## WORK TO COMPLETE
Reproduce the data below in full. Nothing should differ from the original.

[Dataset records]
○ ○ ○

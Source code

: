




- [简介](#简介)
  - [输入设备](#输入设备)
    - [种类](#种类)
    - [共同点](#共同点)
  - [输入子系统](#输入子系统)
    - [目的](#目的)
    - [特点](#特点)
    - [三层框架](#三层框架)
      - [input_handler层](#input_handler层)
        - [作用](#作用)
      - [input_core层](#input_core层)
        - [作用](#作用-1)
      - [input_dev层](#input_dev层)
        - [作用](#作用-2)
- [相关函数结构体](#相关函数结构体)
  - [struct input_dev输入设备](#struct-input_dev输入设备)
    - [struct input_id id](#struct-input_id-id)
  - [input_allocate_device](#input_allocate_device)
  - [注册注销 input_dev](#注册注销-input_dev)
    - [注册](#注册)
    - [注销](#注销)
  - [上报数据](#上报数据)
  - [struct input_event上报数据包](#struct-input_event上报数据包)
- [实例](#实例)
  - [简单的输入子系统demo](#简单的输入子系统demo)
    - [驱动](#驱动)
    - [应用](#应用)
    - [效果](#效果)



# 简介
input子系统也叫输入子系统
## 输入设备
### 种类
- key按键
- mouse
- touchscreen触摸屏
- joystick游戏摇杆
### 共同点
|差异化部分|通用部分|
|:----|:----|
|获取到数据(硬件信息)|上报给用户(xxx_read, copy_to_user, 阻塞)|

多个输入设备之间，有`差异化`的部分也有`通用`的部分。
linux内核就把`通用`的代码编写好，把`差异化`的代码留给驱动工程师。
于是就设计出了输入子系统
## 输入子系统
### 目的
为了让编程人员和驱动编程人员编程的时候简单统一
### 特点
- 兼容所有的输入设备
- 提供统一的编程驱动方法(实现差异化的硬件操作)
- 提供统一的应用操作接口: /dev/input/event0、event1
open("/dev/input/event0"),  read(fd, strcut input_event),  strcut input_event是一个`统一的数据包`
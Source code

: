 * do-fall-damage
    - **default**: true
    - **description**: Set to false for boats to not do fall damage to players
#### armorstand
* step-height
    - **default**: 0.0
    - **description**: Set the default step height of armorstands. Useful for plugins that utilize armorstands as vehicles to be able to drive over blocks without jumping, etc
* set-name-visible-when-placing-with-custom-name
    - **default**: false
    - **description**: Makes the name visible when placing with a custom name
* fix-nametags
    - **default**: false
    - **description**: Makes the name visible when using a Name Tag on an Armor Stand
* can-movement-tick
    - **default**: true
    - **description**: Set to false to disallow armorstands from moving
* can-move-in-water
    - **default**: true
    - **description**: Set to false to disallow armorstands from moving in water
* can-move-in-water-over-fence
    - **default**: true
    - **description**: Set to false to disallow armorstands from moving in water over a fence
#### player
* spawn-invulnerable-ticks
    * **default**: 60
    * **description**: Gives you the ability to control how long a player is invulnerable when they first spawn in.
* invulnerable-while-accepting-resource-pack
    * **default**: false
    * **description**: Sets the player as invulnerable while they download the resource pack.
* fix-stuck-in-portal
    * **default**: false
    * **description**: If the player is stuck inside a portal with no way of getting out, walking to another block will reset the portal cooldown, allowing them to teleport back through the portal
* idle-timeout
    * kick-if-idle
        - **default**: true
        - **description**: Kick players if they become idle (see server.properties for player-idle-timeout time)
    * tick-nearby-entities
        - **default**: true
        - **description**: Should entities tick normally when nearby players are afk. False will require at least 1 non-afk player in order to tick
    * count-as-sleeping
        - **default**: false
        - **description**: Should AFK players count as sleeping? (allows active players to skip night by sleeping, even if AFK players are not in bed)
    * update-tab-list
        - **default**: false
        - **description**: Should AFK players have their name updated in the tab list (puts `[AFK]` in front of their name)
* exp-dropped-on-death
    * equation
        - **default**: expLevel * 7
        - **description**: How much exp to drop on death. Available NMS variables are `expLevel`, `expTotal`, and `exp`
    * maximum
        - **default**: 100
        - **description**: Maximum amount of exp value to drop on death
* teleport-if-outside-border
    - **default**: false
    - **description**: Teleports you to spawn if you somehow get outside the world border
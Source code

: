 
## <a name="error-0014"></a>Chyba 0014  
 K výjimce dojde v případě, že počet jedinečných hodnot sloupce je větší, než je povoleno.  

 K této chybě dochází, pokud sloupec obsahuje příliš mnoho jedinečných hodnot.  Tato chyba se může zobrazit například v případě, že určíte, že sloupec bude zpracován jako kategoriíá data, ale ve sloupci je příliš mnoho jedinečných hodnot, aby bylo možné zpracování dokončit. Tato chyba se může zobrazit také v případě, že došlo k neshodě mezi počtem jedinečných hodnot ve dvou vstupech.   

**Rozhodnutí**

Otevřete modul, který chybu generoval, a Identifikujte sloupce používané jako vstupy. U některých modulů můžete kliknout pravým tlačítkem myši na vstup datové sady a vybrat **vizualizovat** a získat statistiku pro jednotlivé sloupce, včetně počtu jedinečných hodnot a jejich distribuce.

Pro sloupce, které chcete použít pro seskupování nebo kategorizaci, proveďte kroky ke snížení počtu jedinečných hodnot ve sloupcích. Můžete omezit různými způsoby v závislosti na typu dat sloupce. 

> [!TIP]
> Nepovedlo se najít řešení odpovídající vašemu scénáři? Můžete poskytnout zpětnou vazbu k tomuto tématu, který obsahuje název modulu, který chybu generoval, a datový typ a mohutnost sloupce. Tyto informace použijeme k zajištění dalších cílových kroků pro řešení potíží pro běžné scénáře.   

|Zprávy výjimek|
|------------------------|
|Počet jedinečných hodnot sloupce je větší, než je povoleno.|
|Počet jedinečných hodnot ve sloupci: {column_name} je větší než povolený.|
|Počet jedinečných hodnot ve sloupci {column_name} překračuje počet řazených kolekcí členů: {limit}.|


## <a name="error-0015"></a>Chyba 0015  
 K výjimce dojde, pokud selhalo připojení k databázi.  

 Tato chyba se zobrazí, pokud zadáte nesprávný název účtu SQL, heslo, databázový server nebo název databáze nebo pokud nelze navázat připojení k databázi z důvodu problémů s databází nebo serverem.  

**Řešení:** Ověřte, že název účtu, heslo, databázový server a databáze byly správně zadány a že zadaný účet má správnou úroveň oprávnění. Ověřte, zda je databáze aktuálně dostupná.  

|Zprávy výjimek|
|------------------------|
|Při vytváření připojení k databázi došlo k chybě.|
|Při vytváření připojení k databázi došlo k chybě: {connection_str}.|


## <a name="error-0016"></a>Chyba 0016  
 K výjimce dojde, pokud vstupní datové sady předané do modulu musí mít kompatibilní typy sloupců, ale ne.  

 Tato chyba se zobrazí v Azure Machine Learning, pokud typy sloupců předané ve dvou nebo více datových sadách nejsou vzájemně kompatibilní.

○ ○ ○

## TASK OUTPUT
Source code

:




- [简介](#简介)
  - [输入设备](#输入设备)
    - [种类](#种类)
    - [共同点](#共同点)
  - [输入子系统](#输入子系统)
    - [目的](#目的)
    - [特点](#特点)
    - [三层框架](#三层框架)
      - [input_handler层](#input_handler层)
        - [作用](#作用)
      - [input_core层](#input_core层)
        - [作用](#作用-1)
      - [input_dev层](#input_dev层)
        - [作用](#作用-2)
- [相关函数结构体](#相关函数结构体)
  - [struct input_dev输入设备](#struct-input_dev输入设备)
    - [struct input_id id](#struct-input_id-id)
  - [input_allocate_device](#input_allocate_device)
  - [注册注销 input_dev](#注册注销-input_dev)
    - [注册](#注册)
    - [注销](#注销)
  - [上报数据](#上报数据)
  - [struct input_event上报数据包](#struct-input_event上报数据包)
- [实例](#实例)
  - [简单的输入子系统demo](#简单的输入子系统demo)
    - [驱动](#驱动)
    - [应用](#应用)
    - [效果](#效果)



# 简介
input子系统也叫输入子系统
## 输入设备
### 种类
- key按键
- mouse
- touchscreen触摸屏
- joystick游戏摇杆
### 共同点
|差异化部分|通用部分|
|:----|:----|
|获取到数据(硬件信息)|上报给用户(xxx_read, copy_to_user, 阻塞)|

多个输入设备之间，有`差异化`的部分也有`通用`的部分。
linux内核就把`通用`的代码编写好，把`差异化`的代码留给驱动工程师。
于是就设计出了输入子系统
## 输入子系统
### 目的
为了让编程人员和驱动编程人员编程的时候简单统一
### 特点
- 兼容所有的输入设备
- 提供统一的编程驱动方法(实现差异化的硬件操作)
- 提供统一的应用操作接口: /dev/input/event0、event1
open("/dev/input/event0"),  read(fd, strcut input_event),  strcut input_event是一个`统一的数据包`
Source code

: * do-fall-damage
    - **default**: true
    - **description**: Set to false for boats to not do fall damage to players
#### armorstand
* step-height
    - **default**: 0.0
    - **description**: Set the default step height of armorstands. Useful for plugins that utilize armorstands as vehicles to be able to drive over blocks without jumping, etc
* set-name-visible-when-placing-with-custom-name
    - **default**: false
    - **description**: Makes the name visible when placing with a custom name
* fix-nametags
    - **default**: false
    - **description**: Makes the name visible when using a Name Tag on an Armor Stand
* can-movement-tick
    - **default**: true
    - **description**: Set to false to disallow armorstands from moving
* can-move-in-water
    - **default**: true
    - **description**: Set to false to disallow armorstands from moving in water
* can-move-in-water-over-fence
    - **default**: true
    - **description**: Set to false to disallow armorstands from moving in water over a fence
#### player
* spawn-invulnerable-ticks
    * **default**: 60
    * **description**: Gives you the ability to control how long a player is invulnerable when they first spawn in.
* invulnerable-while-accepting-resource-pack
    * **default**: false
    * **description**: Sets the player as invulnerable while they download the resource pack.
* fix-stuck-in-portal
    * **default**: false
    * **description**: If the player is stuck inside a portal with no way of getting out, walking to another block will reset the portal cooldown, allowing them to teleport back through the portal
* idle-timeout
    * kick-if-idle
        - **default**: true
        - **description**: Kick players if they become idle (see server.properties for player-idle-timeout time)
    * tick-nearby-entities
        - **default**: true
        - **description**: Should entities tick normally when nearby players are afk. False will require at least 1 non-afk player in order to tick
    * count-as-sleeping
        - **default**: false
        - **description**: Should AFK players count as sleeping? (allows active players to skip night by sleeping, even if AFK players are not in bed)
    * update-tab-list
        - **default**: false
        - **description**: Should AFK players have their name updated in the tab list (puts `[AFK]` in front of their name)
* exp-dropped-on-death
    * equation
        - **default**: expLevel * 7
        - **description**: How much exp to drop on death. Available NMS variables are `expLevel`, `expTotal`, and `exp`
    * maximum
        - **default**: 100
        - **description**: Maximum amount of exp value to drop on death
* teleport-if-outside-border
    - **default**: false
    - **description**: Teleports you to spawn if you somehow get outside the world border
Source code

: 
## <a name="error-0014"></a>Chyba 0014  
 K výjimce dojde v případě, že počet jedinečných hodnot sloupce je větší, než je povoleno.  

 K této chybě dochází, pokud sloupec obsahuje příliš mnoho jedinečných hodnot.  Tato chyba se může zobrazit například v případě, že určíte, že sloupec bude zpracován jako kategoriíá data, ale ve sloupci je příliš mnoho jedinečných hodnot, aby bylo možné zpracování dokončit. Tato chyba se může zobrazit také v případě, že došlo k neshodě mezi počtem jedinečných hodnot ve dvou vstupech.   

**Rozhodnutí**

Otevřete modul, který chybu generoval, a Identifikujte sloupce používané jako vstupy. U některých modulů můžete kliknout pravým tlačítkem myši na vstup datové sady a vybrat **vizualizovat** a získat statistiku pro jednotlivé sloupce, včetně počtu jedinečných hodnot a jejich distribuce.

Pro sloupce, které chcete použít pro seskupování nebo kategorizaci, proveďte kroky ke snížení počtu jedinečných hodnot ve sloupcích. Můžete omezit různými způsoby v závislosti na typu dat sloupce. 

> [!TIP]
> Nepovedlo se najít řešení odpovídající vašemu scénáři? Můžete poskytnout zpětnou vazbu k tomuto tématu, který obsahuje název modulu, který chybu generoval, a datový typ a mohutnost sloupce. Tyto informace použijeme k zajištění dalších cílových kroků pro řešení potíží pro běžné scénáře.   

|Zprávy výjimek|
|------------------------|
|Počet jedinečných hodnot sloupce je větší, než je povoleno.|
|Počet jedinečných hodnot ve sloupci: {column_name} je větší než povolený.|
|Počet jedinečných hodnot ve sloupci {column_name} překračuje počet řazených kolekcí členů: {limit}.|


## <a name="error-0015"></a>Chyba 0015  
 K výjimce dojde, pokud selhalo připojení k databázi.  

 Tato chyba se zobrazí, pokud zadáte nesprávný název účtu SQL, heslo, databázový server nebo název databáze nebo pokud nelze navázat připojení k databázi z důvodu problémů s databází nebo serverem.  

**Řešení:** Ověřte, že název účtu, heslo, databázový server a databáze byly správně zadány a že zadaný účet má správnou úroveň oprávnění. Ověřte, zda je databáze aktuálně dostupná.  

|Zprávy výjimek|
|------------------------|
|Při vytváření připojení k databázi došlo k chybě.|
|Při vytváření připojení k databázi došlo k chybě: {connection_str}.|


## <a name="error-0016"></a>Chyba 0016  
 K výjimce dojde, pokud vstupní datové sady předané do modulu musí mít kompatibilní typy sloupců, ale ne.  

 Tato chyba se zobrazí v Azure Machine Learning, pokud typy sloupců předané ve dvou nebo více datových sadách nejsou vzájemně kompatibilní.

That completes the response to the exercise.